* **Input for this task**
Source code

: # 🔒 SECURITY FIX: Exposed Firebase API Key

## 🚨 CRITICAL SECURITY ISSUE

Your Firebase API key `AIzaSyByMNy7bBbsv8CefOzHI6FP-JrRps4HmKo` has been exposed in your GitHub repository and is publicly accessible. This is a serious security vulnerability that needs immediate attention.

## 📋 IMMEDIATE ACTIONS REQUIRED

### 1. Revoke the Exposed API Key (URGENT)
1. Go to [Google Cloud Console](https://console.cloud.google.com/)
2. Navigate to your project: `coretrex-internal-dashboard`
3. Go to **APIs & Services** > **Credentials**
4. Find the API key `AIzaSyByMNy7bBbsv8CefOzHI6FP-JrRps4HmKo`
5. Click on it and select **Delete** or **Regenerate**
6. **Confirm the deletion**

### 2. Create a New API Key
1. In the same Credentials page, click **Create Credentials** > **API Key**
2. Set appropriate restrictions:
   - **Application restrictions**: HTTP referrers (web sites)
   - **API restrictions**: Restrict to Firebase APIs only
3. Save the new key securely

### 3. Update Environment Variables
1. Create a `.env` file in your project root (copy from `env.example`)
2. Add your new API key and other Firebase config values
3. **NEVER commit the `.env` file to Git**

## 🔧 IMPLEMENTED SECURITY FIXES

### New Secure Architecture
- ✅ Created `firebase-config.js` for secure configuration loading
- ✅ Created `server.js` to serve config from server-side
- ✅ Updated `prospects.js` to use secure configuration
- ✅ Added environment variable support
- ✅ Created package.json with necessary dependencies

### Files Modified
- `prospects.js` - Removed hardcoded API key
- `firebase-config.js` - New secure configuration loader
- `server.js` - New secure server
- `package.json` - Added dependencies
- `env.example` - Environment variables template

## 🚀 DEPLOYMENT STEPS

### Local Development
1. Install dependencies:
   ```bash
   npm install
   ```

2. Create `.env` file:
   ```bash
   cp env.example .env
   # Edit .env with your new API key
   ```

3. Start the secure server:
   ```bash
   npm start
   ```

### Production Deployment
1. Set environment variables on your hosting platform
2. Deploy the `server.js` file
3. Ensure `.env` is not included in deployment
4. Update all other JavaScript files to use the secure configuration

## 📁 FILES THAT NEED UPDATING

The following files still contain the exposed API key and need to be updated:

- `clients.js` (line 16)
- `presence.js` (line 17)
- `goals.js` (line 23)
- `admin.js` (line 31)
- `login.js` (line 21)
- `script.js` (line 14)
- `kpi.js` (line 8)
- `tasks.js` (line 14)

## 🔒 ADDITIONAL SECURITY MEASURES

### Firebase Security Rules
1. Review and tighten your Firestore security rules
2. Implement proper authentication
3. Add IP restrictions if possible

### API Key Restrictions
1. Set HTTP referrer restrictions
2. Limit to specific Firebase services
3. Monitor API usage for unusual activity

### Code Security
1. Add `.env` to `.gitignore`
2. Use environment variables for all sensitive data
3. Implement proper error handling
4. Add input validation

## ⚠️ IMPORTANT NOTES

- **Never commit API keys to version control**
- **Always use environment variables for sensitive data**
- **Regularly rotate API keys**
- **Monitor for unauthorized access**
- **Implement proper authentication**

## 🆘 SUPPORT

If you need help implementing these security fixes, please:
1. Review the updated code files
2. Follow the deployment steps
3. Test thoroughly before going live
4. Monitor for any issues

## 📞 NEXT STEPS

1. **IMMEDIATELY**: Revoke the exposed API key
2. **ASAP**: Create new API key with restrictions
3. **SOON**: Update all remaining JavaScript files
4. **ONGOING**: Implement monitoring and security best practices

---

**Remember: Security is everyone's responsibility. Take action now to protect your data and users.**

* **Work request**
Beginning with the line containing "### Code Security" in the material above, copy every line exactly until you have copied the line containing "## 📞 NEXT STEPS".

* **Answer to the exercise**
### Code Security
1. Add `.env` to `.gitignore`
2. Use environment variables for all sensitive data
3. Implement proper error handling
4. Add input validation

## ⚠️ IMPORTANT NOTES

- **Never commit API keys to version control**
- **Always use environment variables for sensitive data**
- **Regularly rotate API keys**
- **Monitor for unauthorized access**
- **Implement proper authentication**

## 🆘 SUPPORT

If you need help implementing these security fixes, please:
1. Review the updated code files
2. Follow the deployment steps
3. Test thoroughly before going live
4. Monitor for any issues

## 📞 NEXT STEPS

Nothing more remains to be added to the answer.